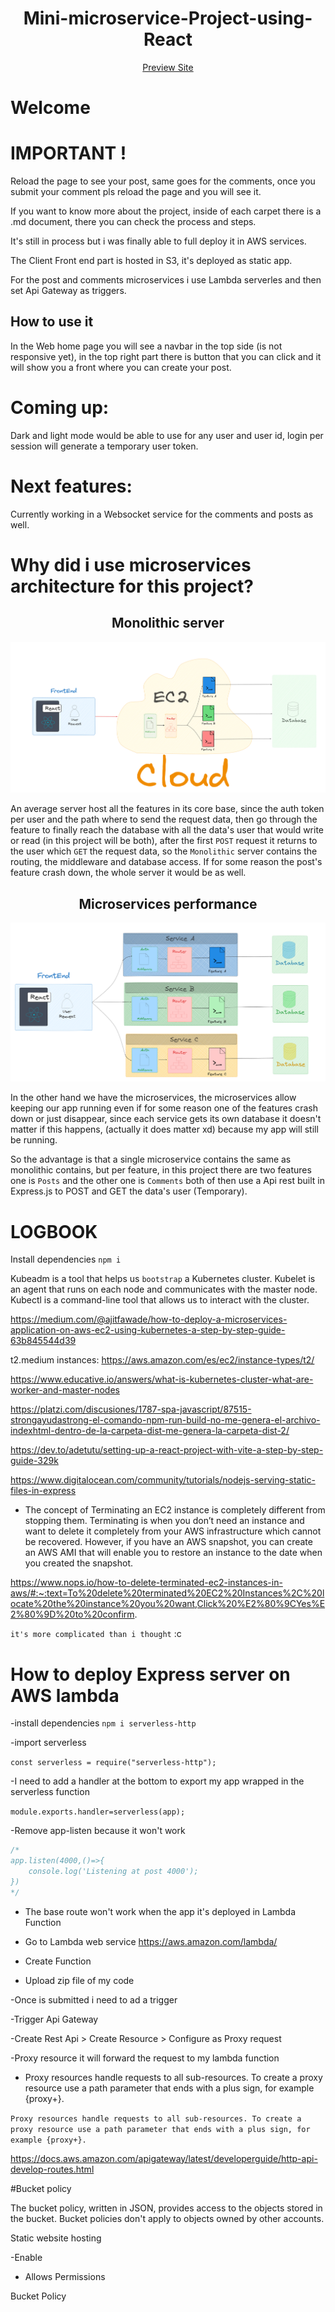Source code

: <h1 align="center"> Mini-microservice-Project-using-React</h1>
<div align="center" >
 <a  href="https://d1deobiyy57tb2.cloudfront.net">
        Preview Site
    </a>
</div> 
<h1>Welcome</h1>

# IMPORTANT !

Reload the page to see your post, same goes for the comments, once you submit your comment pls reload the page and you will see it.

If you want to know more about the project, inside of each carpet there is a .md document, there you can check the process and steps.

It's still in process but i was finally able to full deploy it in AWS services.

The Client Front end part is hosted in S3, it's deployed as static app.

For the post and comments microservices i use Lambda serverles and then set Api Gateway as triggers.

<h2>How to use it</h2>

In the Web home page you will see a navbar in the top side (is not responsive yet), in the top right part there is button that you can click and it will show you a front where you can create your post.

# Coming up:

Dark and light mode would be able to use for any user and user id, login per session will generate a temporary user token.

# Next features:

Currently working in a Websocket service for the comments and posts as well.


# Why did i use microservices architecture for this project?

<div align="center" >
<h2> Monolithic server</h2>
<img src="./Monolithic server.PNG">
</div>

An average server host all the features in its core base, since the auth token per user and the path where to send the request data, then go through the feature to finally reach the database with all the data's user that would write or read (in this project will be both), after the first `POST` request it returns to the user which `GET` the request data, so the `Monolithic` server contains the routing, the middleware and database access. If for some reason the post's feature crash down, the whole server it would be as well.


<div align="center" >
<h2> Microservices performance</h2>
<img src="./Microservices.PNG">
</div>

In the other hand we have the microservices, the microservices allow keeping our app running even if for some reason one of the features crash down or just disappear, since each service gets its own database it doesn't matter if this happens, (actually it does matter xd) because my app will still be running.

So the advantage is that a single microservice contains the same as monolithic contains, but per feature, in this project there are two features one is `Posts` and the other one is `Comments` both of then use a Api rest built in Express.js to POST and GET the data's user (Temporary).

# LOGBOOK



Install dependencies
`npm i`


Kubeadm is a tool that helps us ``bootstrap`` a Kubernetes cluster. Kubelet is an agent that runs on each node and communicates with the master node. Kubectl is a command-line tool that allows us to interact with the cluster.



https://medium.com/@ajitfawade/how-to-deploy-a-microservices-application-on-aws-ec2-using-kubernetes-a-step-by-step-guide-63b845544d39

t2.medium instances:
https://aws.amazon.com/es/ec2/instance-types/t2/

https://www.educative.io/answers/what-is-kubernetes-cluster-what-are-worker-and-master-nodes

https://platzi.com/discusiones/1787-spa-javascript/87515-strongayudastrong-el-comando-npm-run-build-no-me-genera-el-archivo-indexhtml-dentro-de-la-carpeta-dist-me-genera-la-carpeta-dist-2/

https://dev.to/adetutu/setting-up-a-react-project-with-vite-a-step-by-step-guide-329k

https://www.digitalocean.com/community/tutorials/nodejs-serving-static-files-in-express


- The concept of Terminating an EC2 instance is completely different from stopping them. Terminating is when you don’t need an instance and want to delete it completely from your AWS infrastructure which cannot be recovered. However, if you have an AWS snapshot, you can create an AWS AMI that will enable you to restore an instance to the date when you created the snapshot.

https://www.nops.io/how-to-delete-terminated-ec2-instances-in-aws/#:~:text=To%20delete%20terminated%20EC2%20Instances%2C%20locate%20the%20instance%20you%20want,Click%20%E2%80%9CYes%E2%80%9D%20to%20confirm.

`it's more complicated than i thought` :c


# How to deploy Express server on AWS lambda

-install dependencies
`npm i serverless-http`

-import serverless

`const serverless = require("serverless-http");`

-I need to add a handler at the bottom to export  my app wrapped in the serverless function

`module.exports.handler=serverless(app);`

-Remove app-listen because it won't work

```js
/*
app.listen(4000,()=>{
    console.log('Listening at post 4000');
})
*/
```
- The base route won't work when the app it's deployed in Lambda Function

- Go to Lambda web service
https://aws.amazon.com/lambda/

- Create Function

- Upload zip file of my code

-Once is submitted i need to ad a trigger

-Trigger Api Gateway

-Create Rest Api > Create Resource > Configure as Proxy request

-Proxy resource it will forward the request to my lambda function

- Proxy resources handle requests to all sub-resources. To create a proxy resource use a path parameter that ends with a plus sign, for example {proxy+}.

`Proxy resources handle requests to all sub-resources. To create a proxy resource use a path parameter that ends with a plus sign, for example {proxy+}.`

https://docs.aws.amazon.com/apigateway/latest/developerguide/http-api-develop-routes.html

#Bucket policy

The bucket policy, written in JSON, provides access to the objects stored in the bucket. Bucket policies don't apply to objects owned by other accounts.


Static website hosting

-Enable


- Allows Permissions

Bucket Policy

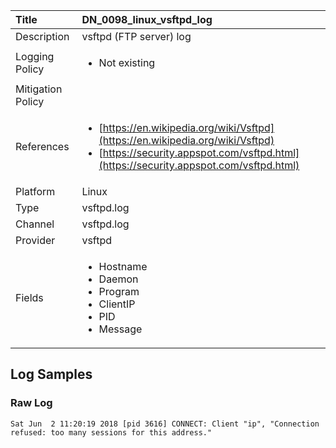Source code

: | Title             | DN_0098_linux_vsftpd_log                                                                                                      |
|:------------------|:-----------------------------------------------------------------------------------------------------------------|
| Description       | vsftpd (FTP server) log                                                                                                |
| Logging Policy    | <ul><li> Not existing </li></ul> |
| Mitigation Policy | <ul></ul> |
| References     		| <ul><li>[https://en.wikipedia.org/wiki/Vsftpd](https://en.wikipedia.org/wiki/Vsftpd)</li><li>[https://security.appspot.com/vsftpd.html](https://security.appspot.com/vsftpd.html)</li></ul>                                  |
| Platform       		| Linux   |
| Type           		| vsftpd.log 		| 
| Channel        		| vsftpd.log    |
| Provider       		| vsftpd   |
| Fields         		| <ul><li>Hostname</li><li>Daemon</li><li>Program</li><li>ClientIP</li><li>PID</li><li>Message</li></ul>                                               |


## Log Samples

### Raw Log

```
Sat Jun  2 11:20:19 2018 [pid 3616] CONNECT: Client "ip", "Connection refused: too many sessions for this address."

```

_Task_
Find the lines of the material that contain the word "Proxy" and report only how many there are.

_Task response_
4